== YOUR TASK ==
Where the line with "We can introduce" appears below, start writing out lines exactly, and finish with the line with "If now we allow", which is included; write out nothing else.

== Stored items from a collection ==
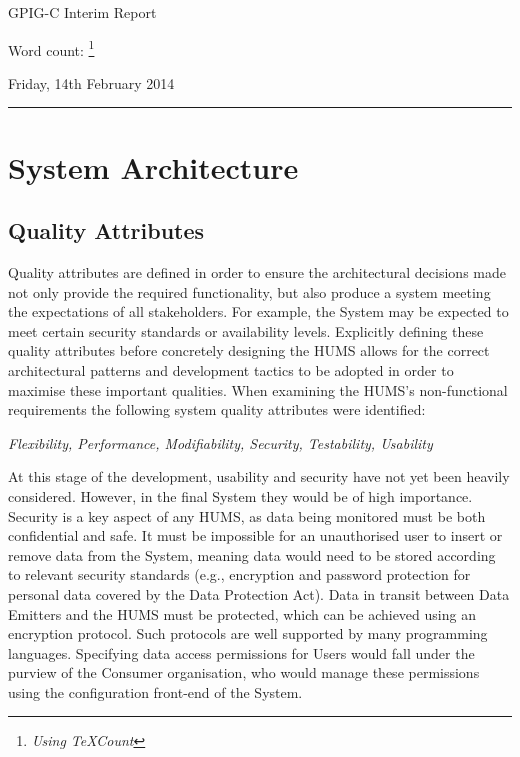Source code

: \documentclass[10pt,a4paper]{article}
\begin{document}
\begin{center}
{\Large GPIG-C Interim Report}

Word count: \unskip
\footnote{\textit{Using TeXCount}}

Friday, 14th February 2014
\end{center}

\vspace{0.3cm}
\rule{\textwidth}{0.4pt}




\section{System Architecture}
\label{sec:architecture}

\subsection{Quality Attributes}
\label{sec:architecture-quality}

Quality attributes are defined in order to ensure the architectural decisions 
made not only provide the required functionality, but also produce a system
meeting the expectations of all stakeholders. For example, the System may be expected to meet certain security standards or availability levels. Explicitly defining these quality attributes before concretely designing the HUMS allows for the correct architectural patterns and development tactics to be adopted in order to maximise these important qualities.
When examining the HUMS's non-functional requirements the 
following system quality attributes were identified:
	\begin{center}
	\textit{Flexibility, Performance, Modifiability, Security, 
Testability, Usability}
	\end{center}
At this stage of the development, usability and security 
have not yet been heavily considered. However, in the final System they 
would be of high importance. Security is a key aspect of any HUMS, 
as data being monitored must be both confidential and safe. It must be impossible for an unauthorised user to insert or remove data from the System, meaning data would need to be stored according to relevant security standards  (e.g., encryption and password protection for personal data covered by the Data Protection Act). Data in transit between Data Emitters and the HUMS must be protected, which can be achieved using an encryption protocol. Such protocols are well supported by many programming languages. Specifying data access permissions for Users would fall under the purview of the Consumer organisation, who would manage these permissions using the configuration front-end of the System.
\end{document}
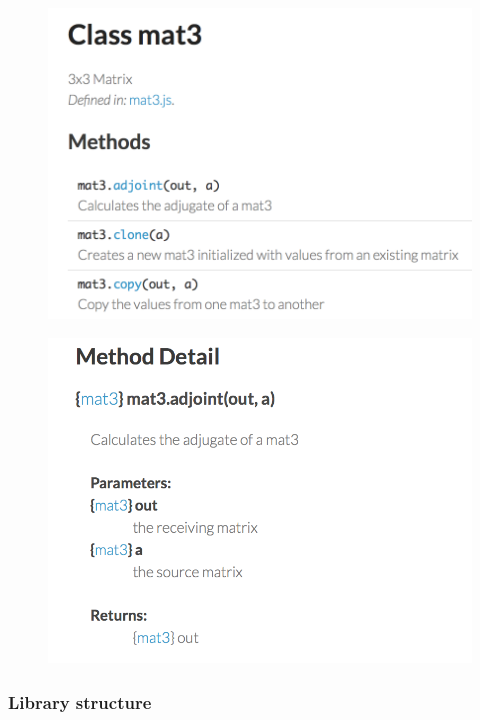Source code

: \documentclass[]{article}
\begin{document}
\begin{figure}[htbp]
\centering
\includegraphics{images/mat3.png}
\end{figure}

\begin{figure}[htbp]
\centering
\includegraphics{images/mat3-adjoint.png}
\end{figure}

\subsubsection{Library structure}\label{library-structure}
\end{document}
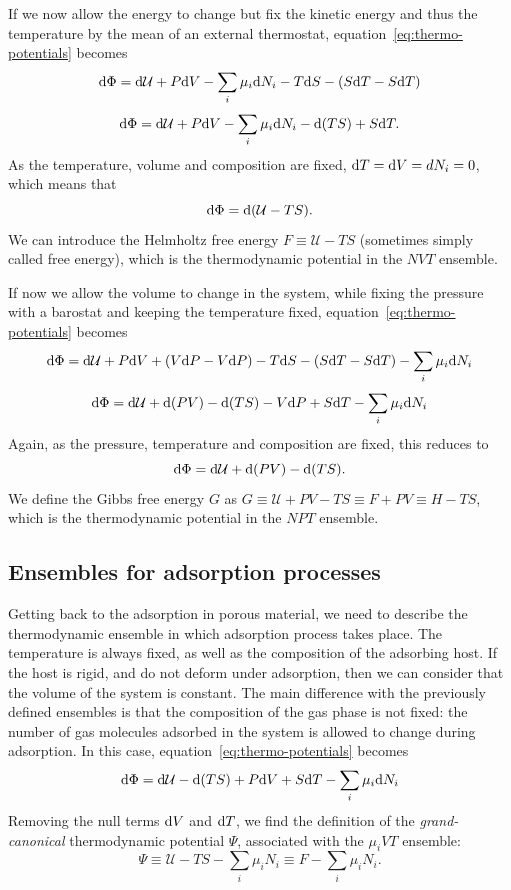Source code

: \documentclass[thesis]{subfiles}
\begin{document}
If we now allow the energy to change but fix the kinetic energy and thus the
temperature by the mean of an external thermostat,
equation~\eqref{eq:thermo-potentials} becomes
\[\text{d} \Phi = \text{d} \mathcal{U} + P \text{d} V - \sum_i \mu_i \text{d} N_i - T \text{d} S - (S \text{d} T - S \text{d} T) \]
\[\text{d} \Phi = \text{d} \mathcal{U} + P \text{d} V - \sum_i \mu_i \text{d} N_i - \text{d} (TS) + S \text{d} T. \]
As the temperature, volume and composition are fixed, $\text{d} T = \text{d} V = d N_i = 0$,
which means that
\[\text{d} \Phi = \text{d} (\mathcal{U} - TS).\]
We can introduce the Helmholtz free energy $F \equiv \mathcal{U} - TS$
(sometimes simply called free energy), which is the thermodynamic potential in
the $NVT$ ensemble.

If now we allow the volume to change in the system, while fixing the pressure
with a barostat and keeping the temperature fixed,
equation~\eqref{eq:thermo-potentials} becomes
\[\text{d} \Phi = \text{d} \mathcal{U} + P \text{d} V + (V\text{d} P - V\text{d} P) - T \text{d} S - (S\text{d} T - S\text{d} T) - \sum_i \mu_i \text{d} N_i\]
\[\text{d} \Phi = \text{d} \mathcal{U} + \text{d} (PV) - \text{d}(TS) - V\text{d} P + S\text{d} T - \sum_i \mu_i \text{d} N_i\]
Again, as the pressure, temperature and composition are fixed, this reduces to
\[\text{d} \Phi = \text{d} \mathcal{U} + \text{d} (PV) - \text{d}(TS).\]
We define the Gibbs free energy $G$ as $G \equiv \mathcal{U} + PV - TS \equiv F + PV
\equiv H - TS$, which is the thermodynamic potential in the $NPT$ ensemble.

\subsection{Ensembles for adsorption processes}
\label{sec:osmotic-ensemble}

Getting back to the adsorption in porous material, we need to describe the
thermodynamic ensemble in which adsorption process takes place. The temperature
is always fixed, as well as the composition of the adsorbing host. If the host
is rigid, and do not deform under adsorption, then we can consider that the
volume of the system is constant. The main difference with the previously
defined ensembles is that the composition of the gas phase is not fixed:
the number of gas molecules adsorbed in the system is allowed to change during
adsorption. In this case, equation~\eqref{eq:thermo-potentials} becomes
\[\text{d} \Phi = \text{d} \mathcal{U} - \text{d}(TS) + P\text{d} V + S\text{d} T - \sum_i \mu_i \text{d} N_i\]
Removing the null terms $\text{d} V$ and $\text{d} T$, we find the definition of the
\emph{grand-canonical} thermodynamic potential $\Psi$, associated with the
$\mu_iVT$ ensemble:
\[\Psi \equiv \mathcal{U} - TS - \sum_i \mu_i N_i \equiv F - \sum_i \mu_i N_i.\]
\end{document}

== RESULT FOR THIS EXERCISE ==
We can introduce the Helmholtz free energy $F \equiv \mathcal{U} - TS$
(sometimes simply called free energy), which is the thermodynamic potential in
the $NVT$ ensemble.

If now we allow the volume to change in the system, while fixing the pressure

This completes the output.